Обращают на себя внимание «головные портреты», которые показывают в пол-оборота, профиль или анфас «тетюшского мещанина», «татарина из д. Атня» и «трубочиста Гаматулю» и др. [49].
В авторском плане работы чрезвычайно разнообразны. Почти все снимки (кроме мечети) сделаны в жанре студийного портрета: работы К.Т.Софонова, Г.Ф.Локке. Крупный формат, качество тонкой глянцевой бумаги, характерные детали (обрезанная рамка предыдущего снимка) говорят в пользу того, что это перепечатки со старых негативов или даже «фотографии с фотографии», сделанные в 1920 гг. (видно обрезанную часть литеры или штампа с орлом). Очевидно по наличию дополнительных штемпелей и то, что некоторые снимки экспонировались на Казанской научно-промышленной выставке. Один групповой портрет (две женщины и мужчина[50]) может быть точно датирован 1879 г., поскольку аннотированный снимок с этими же людьми, в аналогичной технике исполнения хранится в Национальном музее и опубликован в книге Г.Р.Назиповой.
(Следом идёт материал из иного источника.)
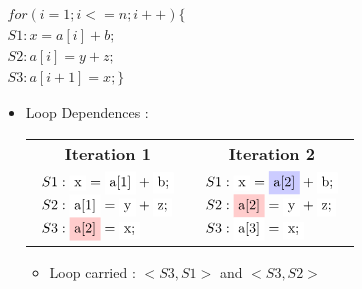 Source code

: \documentclass{beamer}
\begin{document}
\frame
{
	\frametitle{\subsecname}
	\begin{center}
	$\begin{array}{lcl}
	for(i = 1; i <= n; i++) \{\\
	S1: x = a[i] + b;\\
	S2: a[i] = y + z;\\
	S3: a[i + 1] = x; \}
	\end{array}$ \\
	\end{center}
	\begin{itemize}
	\item Loop Dependences : 	
	\begin{table}
	\centering
	\begin{tabular}{c c} %
	\textbf{Iteration 1} & \textbf{Iteration 2} \\
	{$\begin{array}{lcl}
	S1: \tikz[baseline]{\node[fill=white!20,anchor=base]{x};} = \tikz[baseline]{\node[fill=white!20,anchor=base]{a[1]};} + \tikz[baseline]{\node[fill=white!20,anchor=base]{b;};}\\
	S2: \tikz[baseline]{\node[fill=white!20,anchor=base]{a[1]};} = \tikz[baseline]{\node[fill=white!20,anchor=base]{y};} + \tikz[baseline]{\node[fill=white!20,anchor=base]{z;};}\\
	S3: \tikz[baseline]{\node[fill=red!20,anchor=base]{a[2]};} = \tikz[baseline]{\node[fill=white!20,anchor=base]{x;};}
	\end{array}$}
	&
	{$\begin{array}{lcl}
	S1: \tikz[baseline]{\node[fill=white!20,anchor=base]{x};} = \tikz[baseline]{\node[fill=blue!20,anchor=base]{a[2]};} + \tikz[baseline]{\node[fill=white!20,anchor=base]{b;};}\\
	S2: \tikz[baseline]{\node[fill=red!20,anchor=base]{a[2]};} = \tikz[baseline]{\node[fill=white!20,anchor=base]{y};} + \tikz[baseline]{\node[fill=white!20,anchor=base]{z;};}\\
	S3: \tikz[baseline]{\node[fill=white!20,anchor=base]{a[3]};} = \tikz[baseline]{\node[fill=white!20,anchor=base]{x;};}
	\end{array}$} \\

	\end{tabular}
	\end{table}
	\begin{itemize}
	\item Loop carried : $<S3, S1>$ and $<S3, S2>$
	
	\end{itemize}
	
	\end{itemize}
	
}
\end{document}
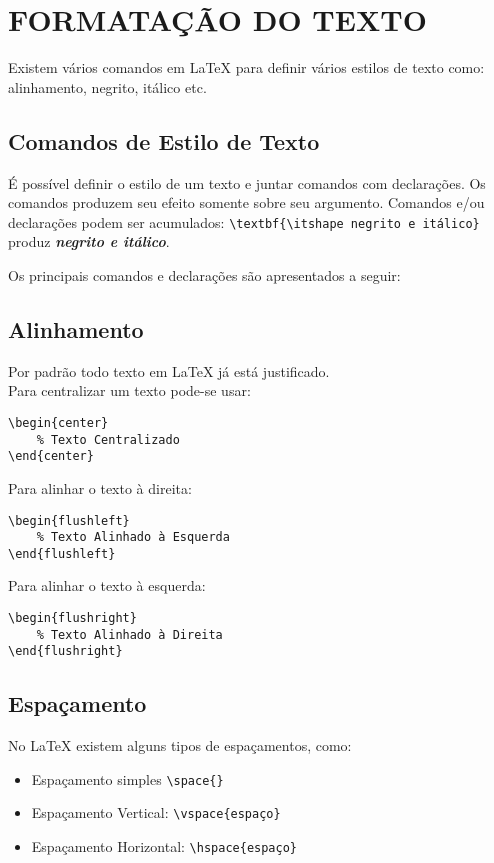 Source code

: 
\chapter{FORMATAÇÃO DO TEXTO}

Existem vários comandos em \LaTeX{} para definir vários estilos de texto como: alinhamento, negrito, itálico etc.

\section{Comandos de Estilo de Texto}

É possível definir o estilo de um texto e juntar comandos com declarações.
Os comandos produzem seu efeito somente sobre seu argumento.
Comandos e/ou declarações podem ser acumulados: \verb|\textbf{\itshape negrito e itálico}| produz \textbf{\itshape negrito e itálico}.

Os principais comandos e declarações são apresentados a seguir:



\section{Alinhamento}

Por padrão todo texto em \LaTeX{} já está justificado.\\

Para centralizar um texto pode-se usar:

\begin{verbatim}
\begin{center}
    % Texto Centralizado
\end{center}
\end{verbatim}

Para alinhar o texto à direita:

\begin{verbatim}
\begin{flushleft}
    % Texto Alinhado à Esquerda
\end{flushleft}
\end{verbatim}

Para alinhar o texto à esquerda:

\begin{verbatim}
\begin{flushright}
    % Texto Alinhado à Direita
\end{flushright}
\end{verbatim}

\section{Espaçamento}

No LaTeX existem alguns tipos de espaçamentos, como: \\

 \begin{itemize}
    \item Espaçamento simples \verb|\space{}|
    \item Espaçamento Vertical: \verb|\vspace{espaço}|
    \item Espaçamento Horizontal: \verb|\hspace{espaço}|
\end{itemize}

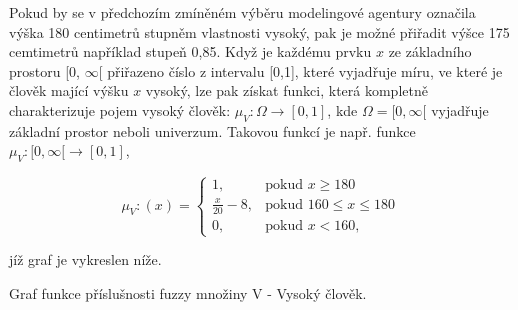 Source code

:     Pokud by se v předchozím zmíněném výběru modelingové agentury označila výška 180 centimetr\r u stupněm vlastnosti \clqq vysoký\crqq {}, pak je možné přiřadit výšce 175 cemtimetr\r u například stupe\v n 0,85. Když je každému prvku $x$ ze základního prostoru [0, $\infty$[ přiřazeno číslo z intervalu [0,1], které vyjadřuje míru, ve které je člověk mající výšku $x$ vysoký, lze pak získat funkci, která kompletně charakterizuje pojem vysoký člověk: $\mu_V: \Omega \rightarrow [0,1]$, kde $\Omega = [0, \infty[$ vyjadřuje základní prostor neboli univerzum. Takovou funkcí je např. funkce $\mu_V:  [0, \infty[ \rightarrow [0,1]$, 

    $$\mu_V:(x)=\begin{cases} 1, & \mbox{pokud }  x \geq 180\\ 
    \frac{x}{20} - 8, & \mbox{pokud } 160 \leq x \leq 180\\
    0, & \mbox{pokud } x < 160,  \end{cases}$$

    jíž graf je vykreslen níže.

    \begin{graph} Graf funkce příslušnosti fuzzy množiny V - \clqq Vysoký člověk\crqq.\\
    \end{graph}



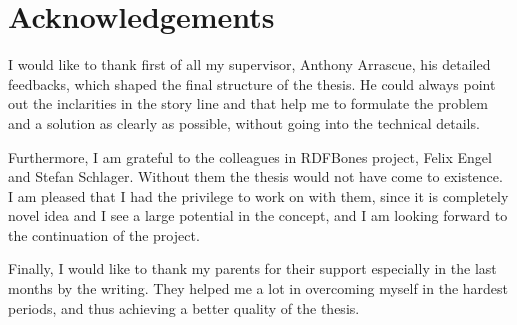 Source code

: \newpage
\chapter*{Acknowledgements}

I would like to thank first of all my supervisor, Anthony Arrascue, his detailed feedbacks, which shaped the final structure of the thesis. He could always point out the inclarities in the story line and that help me to formulate the problem and a solution as clearly as possible, without going into the technical details.

Furthermore, I am grateful to the colleagues in RDFBones project, Felix Engel and Stefan Schlager. Without them the thesis would not have come to existence. I am pleased that I had the privilege to work on with them, since it is completely novel idea and I see a large potential in the concept, and I am looking forward to the continuation of the project. 


Finally, I would like to thank my parents for their support especially in the last months by the writing. They helped me a lot in overcoming myself in the hardest periods, and thus achieving a better quality of the thesis.



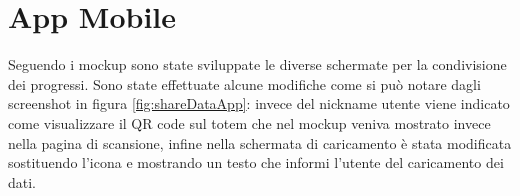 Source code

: \section{App Mobile}
Seguendo i mockup sono state sviluppate le diverse schermate per la condivisione dei progressi. Sono state effettuate alcune modifiche come si può notare dagli screenshot in figura \ref{fig:shareDataApp}: invece del nickname utente viene indicato come visualizzare il QR code sul totem che nel mockup veniva mostrato invece nella pagina di scansione, infine nella schermata di caricamento è stata modificata sostituendo l'icona e mostrando un testo che informi l'utente del caricamento dei dati.
\begin{figure}[h]
    \centering
\end{figure}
Особенность фотографий данной подборки в том, что здесь нет экспедиционных снимков, зато выгодно представлена городская татарская культура (мещане, купцы и их семьи), которая активно развивалась в конце XIX в.
Башкиры
Фотофонд «Башкиры» представляет собой интересное соединение двух снимков из серии «Инородцы Красноуфимского уезда Пермской губернии» и полевых материалов экспедиции 1898 г. К сожалению, пока точно неясно, кто входил в состав рабочей группы. Все шесть полевых фотографий имеют весьма подробную аннотацию и датировку, что самым положительным образом характеризует исследователей. Материалы первоначально хранились в фондах Географического кабинета, о неких естественнонаучных ориентировках «экскурсантов» говорит и «измерительный характер» задач, которые выполнялись: «барометрическое нивелирование», «временная метеорологическая станция».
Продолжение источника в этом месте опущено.